WHAT YOU ARE ASKED TO DO |
The expected output is every record below, transcribed exactly, with the pictures left out.

Plain-text document sources:

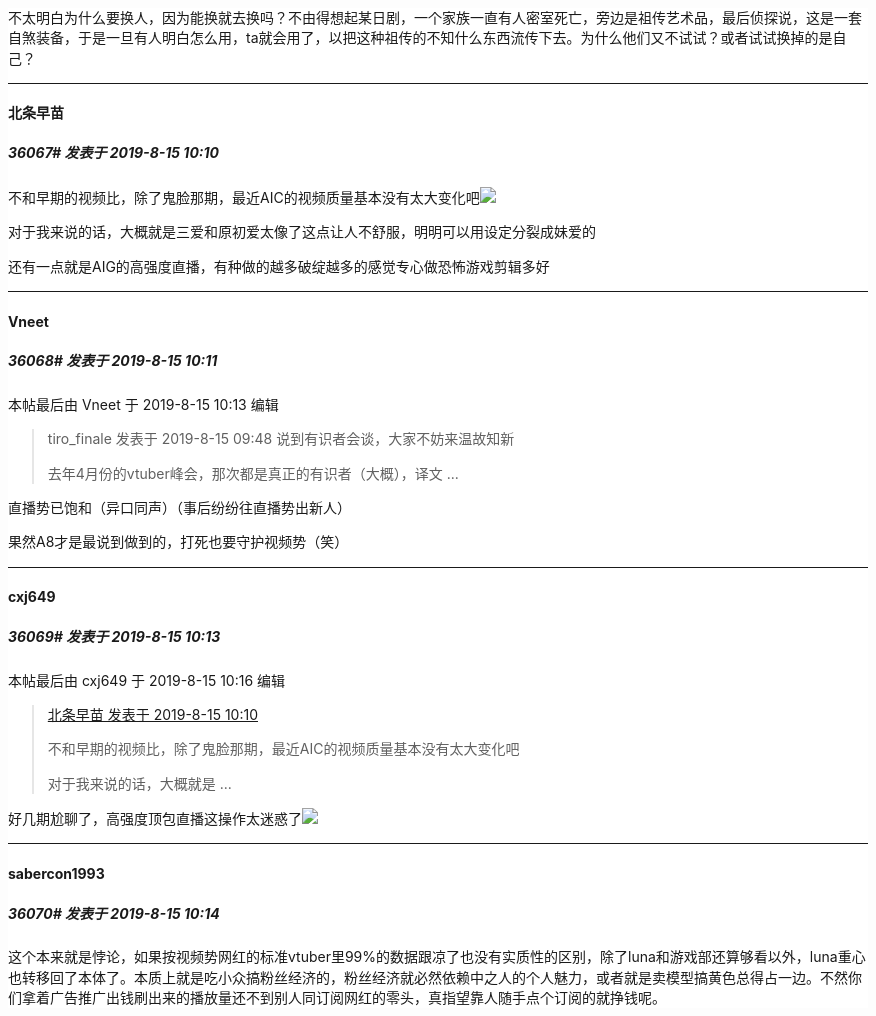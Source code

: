 
不太明白为什么要换人，因为能换就去换吗？不由得想起某日剧，一个家族一直有人密室死亡，旁边是祖传艺术品，最后侦探说，这是一套自煞装备，于是一旦有人明白怎么用，ta就会用了，以把这种祖传的不知什么东西流传下去。为什么他们又不试试？或者试试换掉的是自己？


-----

####  北条早苗  
##### 36067#       发表于 2019-8-15 10:10


不和早期的视频比，除了鬼脸那期，最近AIC的视频质量基本没有太大变化吧<img src="https://static.saraba1st.com/image/smiley/face2017/009.gif" referrerpolicy="no-referrer">

对于我来说的话，大概就是三爱和原初爱太像了这点让人不舒服，明明可以用设定分裂成妹爱的

还有一点就是AIG的高强度直播，有种做的越多破绽越多的感觉专心做恐怖游戏剪辑多好


-----

####  Vneet  
##### 36068#       发表于 2019-8-15 10:11


 本帖最后由 Vneet 于 2019-8-15 10:13 编辑 
<blockquote>tiro_finale 发表于 2019-8-15 09:48
说到有识者会谈，大家不妨来温故知新

去年4月份的vtuber峰会，那次都是真正的有识者（大概），译文 ...</blockquote>

直播势已饱和（异口同声）（事后纷纷往直播势出新人）

果然A8才是最说到做到的，打死也要守护视频势（笑）


-----

####  cxj649  
##### 36069#       发表于 2019-8-15 10:13


 本帖最后由 cxj649 于 2019-8-15 10:16 编辑 
<blockquote><a href="httphttps://bbs.saraba1st.com/2b/forum.php?mod=redirect&amp;goto=findpost&amp;pid=44916561&amp;ptid=1823171" target="_blank">北条早苗 发表于 2019-8-15 10:10</a>

不和早期的视频比，除了鬼脸那期，最近AIC的视频质量基本没有太大变化吧

对于我来说的话，大概就是 ...</blockquote>
好几期尬聊了，高强度顶包直播这操作太迷惑了<img src="https://static.saraba1st.com/image/smiley/face2017/068.png" referrerpolicy="no-referrer">


-----

####  sabercon1993  
##### 36070#       发表于 2019-8-15 10:14


这个本来就是悖论，如果按视频势网红的标准vtuber里99%的数据跟凉了也没有实质性的区别，除了luna和游戏部还算够看以外，luna重心也转移回了本体了。本质上就是吃小众搞粉丝经济的，粉丝经济就必然依赖中之人的个人魅力，或者就是卖模型搞黄色总得占一边。不然你们拿着广告推广出钱刷出来的播放量还不到别人同订阅网红的零头，真指望靠人随手点个订阅的就挣钱呢。
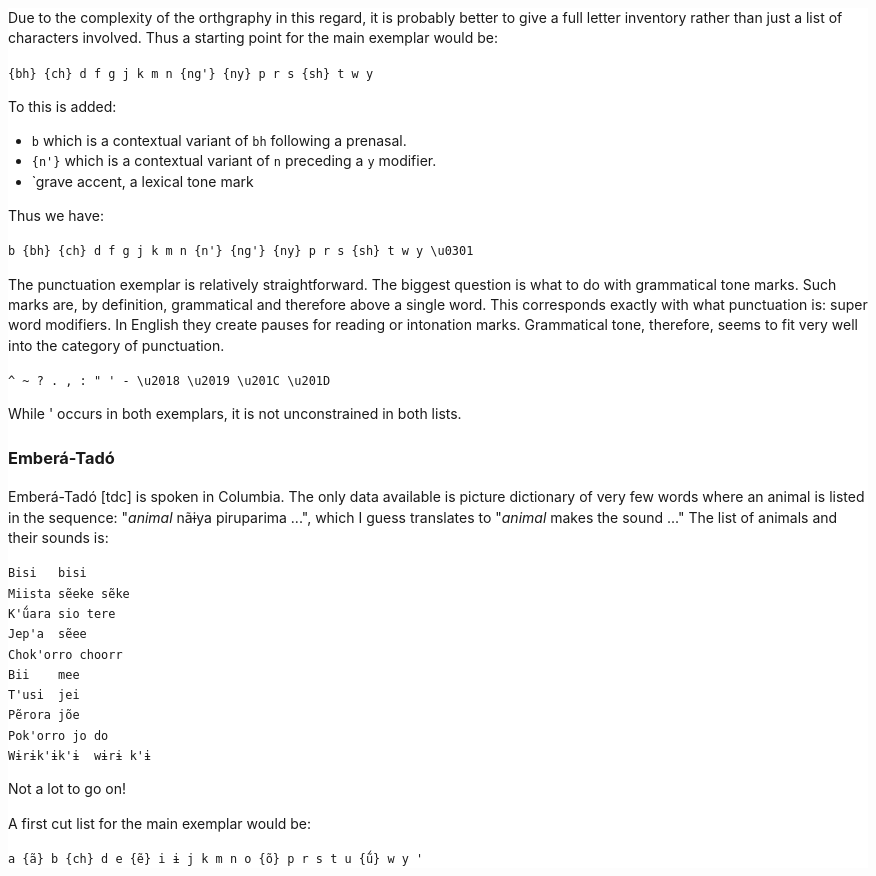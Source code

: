 Due to the complexity of the orthgraphy in this regard, it is probably better to
give a full letter inventory rather than just a list of characters involved.
Thus a starting point for the main exemplar would be:

```
{bh} {ch} d f g j k m n {ng'} {ny} p r s {sh} t w y
```

To this is added:

- `b` which is a contextual variant of `bh` following a prenasal.
- `{n'}` which is a contextual variant of `n` preceding a `y` modifier.
- ̀ grave accent, a lexical tone mark

Thus we have:

```
b {bh} {ch} d f g j k m n {n'} {ng'} {ny} p r s {sh} t w y \u0301
```

The punctuation exemplar is relatively straightforward. The biggest question is
what to do with grammatical tone marks. Such marks are, by definition,
grammatical and therefore above a single word. This corresponds exactly with
what punctuation is: super word modifiers. In English they create pauses for
reading or intonation marks. Grammatical tone, therefore, seems to fit very well
into the category of punctuation.

```
^ ~ ? . , : " ' - \u2018 \u2019 \u201C \u201D
```

While ' occurs in both exemplars, it is not unconstrained in both lists.

### Emberá-Tadó

Emberá-Tadó [tdc] is spoken in Columbia. The only data available is picture
dictionary of very few words where an animal is listed in the sequence: "_animal_
nãɨya piruparima ...", which I guess translates to "_animal_ makes the sound ..." The list of
animals and their sounds is:

```
Bisi   bisi
Miista sẽeke sẽke
K'ṹara sio tere
Jep'a  sẽee
Chok'orro choorr
Bii    mee
T'usi  jei
Pẽrora jõe
Pok'orro jo do
Wɨrɨk'ɨk'ɨ  wɨrɨ k'ɨ
```

Not a lot to go on!

A first cut list for the main exemplar would be:

```
a {ã} b {ch} d e {ẽ} i ɨ j k m n o {õ} p r s t u {ṹ} w y '
```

OUTPUT OF THE EXERCISE |
Source code

: 
不太明白为什么要换人，因为能换就去换吗？不由得想起某日剧，一个家族一直有人密室死亡，旁边是祖传艺术品，最后侦探说，这是一套自煞装备，于是一旦有人明白怎么用，ta就会用了，以把这种祖传的不知什么东西流传下去。为什么他们又不试试？或者试试换掉的是自己？


-----

####  北条早苗  
##### 36067#       发表于 2019-8-15 10:10


不和早期的视频比，除了鬼脸那期，最近AIC的视频质量基本没有太大变化吧<img src="https://static.saraba1st.com/image/smiley/face2017/009.gif" referrerpolicy="no-referrer">

对于我来说的话，大概就是三爱和原初爱太像了这点让人不舒服，明明可以用设定分裂成妹爱的

还有一点就是AIG的高强度直播，有种做的越多破绽越多的感觉专心做恐怖游戏剪辑多好


-----

####  Vneet  
##### 36068#       发表于 2019-8-15 10:11


 本帖最后由 Vneet 于 2019-8-15 10:13 编辑 
<blockquote>tiro_finale 发表于 2019-8-15 09:48
说到有识者会谈，大家不妨来温故知新

去年4月份的vtuber峰会，那次都是真正的有识者（大概），译文 ...</blockquote>

直播势已饱和（异口同声）（事后纷纷往直播势出新人）

果然A8才是最说到做到的，打死也要守护视频势（笑）


-----

####  cxj649  
##### 36069#       发表于 2019-8-15 10:13


 本帖最后由 cxj649 于 2019-8-15 10:16 编辑 
<blockquote><a href="httphttps://bbs.saraba1st.com/2b/forum.php?mod=redirect&amp;goto=findpost&amp;pid=44916561&amp;ptid=1823171" target="_blank">北条早苗 发表于 2019-8-15 10:10</a>

不和早期的视频比，除了鬼脸那期，最近AIC的视频质量基本没有太大变化吧

对于我来说的话，大概就是 ...</blockquote>
好几期尬聊了，高强度顶包直播这操作太迷惑了<img src="https://static.saraba1st.com/image/smiley/face2017/068.png" referrerpolicy="no-referrer">


-----

####  sabercon1993  
##### 36070#       发表于 2019-8-15 10:14


这个本来就是悖论，如果按视频势网红的标准vtuber里99%的数据跟凉了也没有实质性的区别，除了luna和游戏部还算够看以外，luna重心也转移回了本体了。本质上就是吃小众搞粉丝经济的，粉丝经济就必然依赖中之人的个人魅力，或者就是卖模型搞黄色总得占一边。不然你们拿着广告推广出钱刷出来的播放量还不到别人同订阅网红的零头，真指望靠人随手点个订阅的就挣钱呢。
Source code

: Due to the complexity of the orthgraphy in this regard, it is probably better to
give a full letter inventory rather than just a list of characters involved.
Thus a starting point for the main exemplar would be:

```
{bh} {ch} d f g j k m n {ng'} {ny} p r s {sh} t w y
```

To this is added:

- `b` which is a contextual variant of `bh` following a prenasal.
- `{n'}` which is a contextual variant of `n` preceding a `y` modifier.
- ̀ grave accent, a lexical tone mark

Thus we have:

```
b {bh} {ch} d f g j k m n {n'} {ng'} {ny} p r s {sh} t w y \u0301
```

The punctuation exemplar is relatively straightforward. The biggest question is
what to do with grammatical tone marks. Such marks are, by definition,
grammatical and therefore above a single word. This corresponds exactly with
what punctuation is: super word modifiers. In English they create pauses for
reading or intonation marks. Grammatical tone, therefore, seems to fit very well
into the category of punctuation.

```
^ ~ ? . , : " ' - \u2018 \u2019 \u201C \u201D
```

While ' occurs in both exemplars, it is not unconstrained in both lists.

### Emberá-Tadó

Emberá-Tadó [tdc] is spoken in Columbia. The only data available is picture
dictionary of very few words where an animal is listed in the sequence: "_animal_
nãɨya piruparima ...", which I guess translates to "_animal_ makes the sound ..." The list of
animals and their sounds is:

```
Bisi   bisi
Miista sẽeke sẽke
K'ṹara sio tere
Jep'a  sẽee
Chok'orro choorr
Bii    mee
T'usi  jei
Pẽrora jõe
Pok'orro jo do
Wɨrɨk'ɨk'ɨ  wɨrɨ k'ɨ
```

Not a lot to go on!

A first cut list for the main exemplar would be:

```
a {ã} b {ch} d e {ẽ} i ɨ j k m n o {õ} p r s t u {ṹ} w y '
```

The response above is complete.